Toward chaperone‐assisted crystallography: Protein engineering enhancement of crystal packing and X‐ray phasing capabilities of a camelid single‐domain antibody (VHH) scaffold

Abstract

A crystallization chaperone is an auxiliary protein that binds to a target of interest, enhances and modulates crystal packing, and provides high‐quality phasing information. We critically evaluated the effectiveness of a camelid single‐domain antibody (V_HH) as a crystallization chaperone. By using a yeast surface display system for V_HH, we successfully introduced additional Met residues in the core of the V_HH scaffold. We identified a set of SeMet‐labeled V_HH variants that collectively produced six new crystal forms as the complex with the model antigen, RNase A. The crystals exhibited monoclinic, orthorhombic, triclinic, and tetragonal symmetry and have one or two complexes in the asymmetric unit, some of which diffracted to an atomic resolution.
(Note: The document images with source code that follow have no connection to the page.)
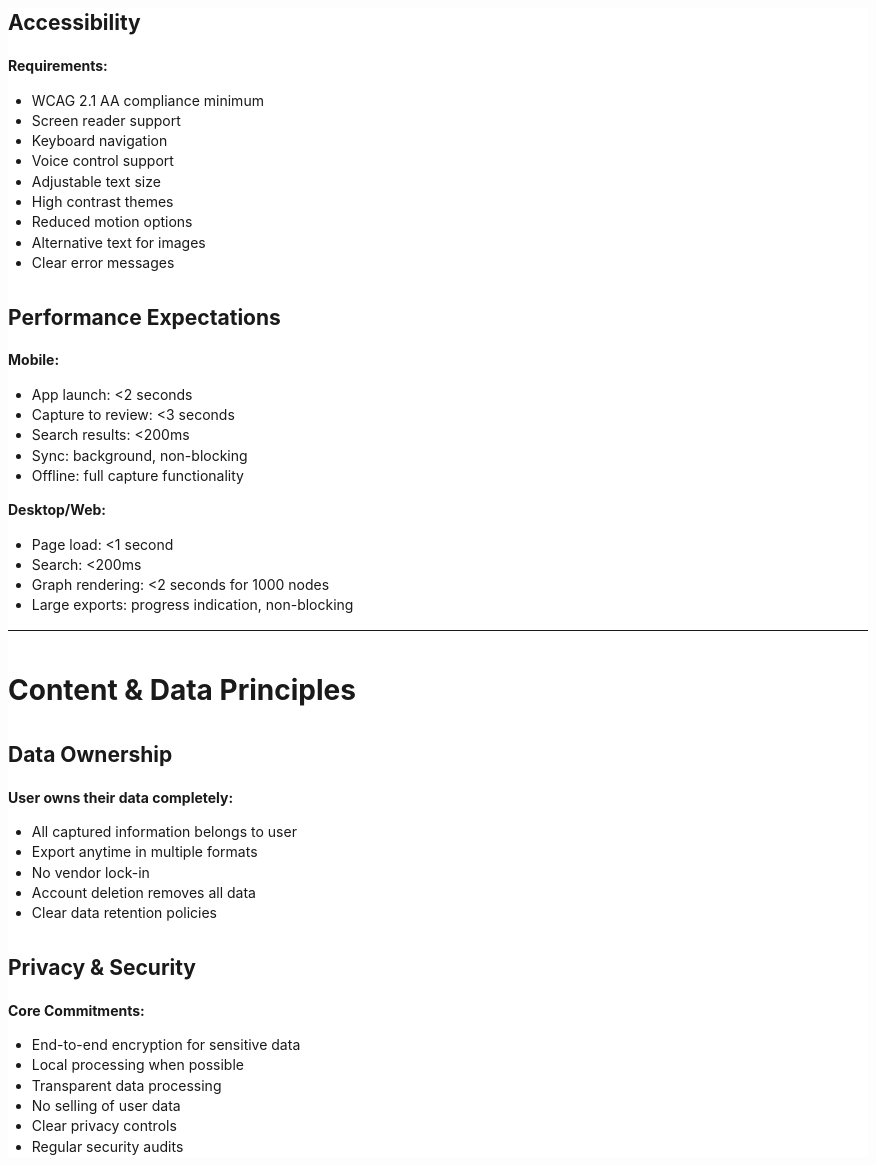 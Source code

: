 ## Accessibility

**Requirements:**
- WCAG 2.1 AA compliance minimum
- Screen reader support
- Keyboard navigation
- Voice control support
- Adjustable text size
- High contrast themes
- Reduced motion options
- Alternative text for images
- Clear error messages

## Performance Expectations

**Mobile:**
- App launch: <2 seconds
- Capture to review: <3 seconds
- Search results: <200ms
- Sync: background, non-blocking
- Offline: full capture functionality

**Desktop/Web:**
- Page load: <1 second
- Search: <200ms
- Graph rendering: <2 seconds for 1000 nodes
- Large exports: progress indication, non-blocking

---

# Content & Data Principles

## Data Ownership

**User owns their data completely:**
- All captured information belongs to user
- Export anytime in multiple formats
- No vendor lock-in
- Account deletion removes all data
- Clear data retention policies

## Privacy & Security

**Core Commitments:**
- End-to-end encryption for sensitive data
- Local processing when possible
- Transparent data processing
- No selling of user data
- Clear privacy controls
- Regular security audits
The phasing power of the Met‐enriched V_HH chaperone allowed for auto‐building the entire complex using single‐anomalous dispersion technique (SAD) without the need for introducing SeMet into the target protein. We show that phases produced by combining SAD and V_HH model‐based phases are accurate enough to easily solve structures of the size reported here, eliminating the need to collect multiple wavelength multiple‐anomalous dispersion (MAD) data. Together with the presence of high‐throughput selection systems (e.g., phage display libraries) for V_HH, the enhanced V_HH domain described here will be an excellent scaffold for producing effective crystallization chaperones.